Within the material below, locate the line with "MXGRADE & arcsinh" and the line with "MINRAD (Std. Dev.)", then return those two lines and all lines between them, exactly as written.
[[ The records open ]]
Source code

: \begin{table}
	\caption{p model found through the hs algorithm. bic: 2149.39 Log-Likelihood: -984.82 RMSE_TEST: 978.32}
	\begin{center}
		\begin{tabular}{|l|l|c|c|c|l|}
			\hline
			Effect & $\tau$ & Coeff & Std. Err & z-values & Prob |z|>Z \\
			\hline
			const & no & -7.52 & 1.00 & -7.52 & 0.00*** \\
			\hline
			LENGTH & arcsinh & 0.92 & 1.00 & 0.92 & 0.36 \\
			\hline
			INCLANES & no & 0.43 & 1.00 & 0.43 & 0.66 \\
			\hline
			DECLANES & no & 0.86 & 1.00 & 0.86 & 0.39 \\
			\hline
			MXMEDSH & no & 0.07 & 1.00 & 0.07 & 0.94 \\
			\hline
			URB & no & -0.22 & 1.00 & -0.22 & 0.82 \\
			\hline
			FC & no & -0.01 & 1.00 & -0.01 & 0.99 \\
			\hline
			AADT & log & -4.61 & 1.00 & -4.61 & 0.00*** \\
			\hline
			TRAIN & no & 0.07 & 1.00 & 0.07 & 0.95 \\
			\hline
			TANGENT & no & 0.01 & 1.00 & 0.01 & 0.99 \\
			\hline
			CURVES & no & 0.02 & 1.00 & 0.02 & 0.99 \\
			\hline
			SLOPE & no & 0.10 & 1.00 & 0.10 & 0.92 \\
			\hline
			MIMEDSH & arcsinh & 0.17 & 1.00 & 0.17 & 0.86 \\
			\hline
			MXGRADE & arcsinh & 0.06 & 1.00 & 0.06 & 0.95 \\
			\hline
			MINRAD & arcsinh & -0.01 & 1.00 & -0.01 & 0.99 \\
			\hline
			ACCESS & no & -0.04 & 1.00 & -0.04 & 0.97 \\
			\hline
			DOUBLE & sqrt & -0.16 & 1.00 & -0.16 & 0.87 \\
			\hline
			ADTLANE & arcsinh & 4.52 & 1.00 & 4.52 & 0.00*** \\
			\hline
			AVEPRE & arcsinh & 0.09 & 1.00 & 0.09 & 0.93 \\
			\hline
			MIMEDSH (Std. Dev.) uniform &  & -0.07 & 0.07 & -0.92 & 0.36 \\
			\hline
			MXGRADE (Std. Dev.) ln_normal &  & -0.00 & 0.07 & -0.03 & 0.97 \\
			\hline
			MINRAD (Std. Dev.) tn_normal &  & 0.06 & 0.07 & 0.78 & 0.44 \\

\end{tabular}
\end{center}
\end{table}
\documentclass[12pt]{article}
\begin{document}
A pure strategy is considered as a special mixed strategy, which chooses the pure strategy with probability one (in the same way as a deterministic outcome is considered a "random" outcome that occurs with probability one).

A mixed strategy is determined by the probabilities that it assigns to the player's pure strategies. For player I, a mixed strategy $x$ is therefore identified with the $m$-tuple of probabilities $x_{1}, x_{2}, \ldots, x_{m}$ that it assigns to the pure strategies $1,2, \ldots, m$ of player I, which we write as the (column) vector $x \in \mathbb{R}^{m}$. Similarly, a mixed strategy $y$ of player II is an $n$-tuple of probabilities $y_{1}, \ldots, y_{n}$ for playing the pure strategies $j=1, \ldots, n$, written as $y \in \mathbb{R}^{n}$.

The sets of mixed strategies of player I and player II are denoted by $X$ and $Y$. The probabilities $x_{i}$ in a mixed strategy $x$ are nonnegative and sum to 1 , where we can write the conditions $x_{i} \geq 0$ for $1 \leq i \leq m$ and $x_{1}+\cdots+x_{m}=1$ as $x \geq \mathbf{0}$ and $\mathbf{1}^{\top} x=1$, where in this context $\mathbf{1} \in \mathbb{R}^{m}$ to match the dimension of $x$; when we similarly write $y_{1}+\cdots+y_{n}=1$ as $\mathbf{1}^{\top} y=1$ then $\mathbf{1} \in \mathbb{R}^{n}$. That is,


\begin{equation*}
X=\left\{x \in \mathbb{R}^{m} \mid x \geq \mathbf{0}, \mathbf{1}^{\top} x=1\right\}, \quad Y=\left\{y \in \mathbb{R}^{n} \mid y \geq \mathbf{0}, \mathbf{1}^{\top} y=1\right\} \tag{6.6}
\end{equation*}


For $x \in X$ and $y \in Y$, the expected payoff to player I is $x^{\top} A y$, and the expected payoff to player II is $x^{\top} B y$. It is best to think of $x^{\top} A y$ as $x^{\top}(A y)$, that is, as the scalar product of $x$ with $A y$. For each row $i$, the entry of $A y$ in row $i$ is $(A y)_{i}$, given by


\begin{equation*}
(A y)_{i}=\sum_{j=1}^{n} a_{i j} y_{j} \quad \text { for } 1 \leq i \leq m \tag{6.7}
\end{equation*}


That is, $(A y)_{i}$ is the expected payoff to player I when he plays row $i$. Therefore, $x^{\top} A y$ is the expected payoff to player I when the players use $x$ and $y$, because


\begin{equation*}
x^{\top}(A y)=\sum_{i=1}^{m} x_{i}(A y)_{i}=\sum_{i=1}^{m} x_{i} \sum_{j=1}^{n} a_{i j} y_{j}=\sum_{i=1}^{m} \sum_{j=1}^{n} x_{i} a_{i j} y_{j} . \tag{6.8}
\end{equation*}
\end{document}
[[ The records closed ]]
* **Final answer**:
			MXGRADE & arcsinh & 0.06 & 1.00 & 0.06 & 0.95 \\
			\hline
			MINRAD & arcsinh & -0.01 & 1.00 & -0.01 & 0.99 \\
			\hline
			ACCESS & no & -0.04 & 1.00 & -0.04 & 0.97 \\
			\hline
			DOUBLE & sqrt & -0.16 & 1.00 & -0.16 & 0.87 \\
			\hline
			ADTLANE & arcsinh & 4.52 & 1.00 & 4.52 & 0.00*** \\
			\hline
			AVEPRE & arcsinh & 0.09 & 1.00 & 0.09 & 0.93 \\
			\hline
			MIMEDSH (Std. Dev.) uniform &  & -0.07 & 0.07 & -0.92 & 0.36 \\
			\hline
			MXGRADE (Std. Dev.) ln_normal &  & -0.00 & 0.07 & -0.03 & 0.97 \\
			\hline
			MINRAD (Std. Dev.) tn_normal &  & 0.06 & 0.07 & 0.78 & 0.44 \\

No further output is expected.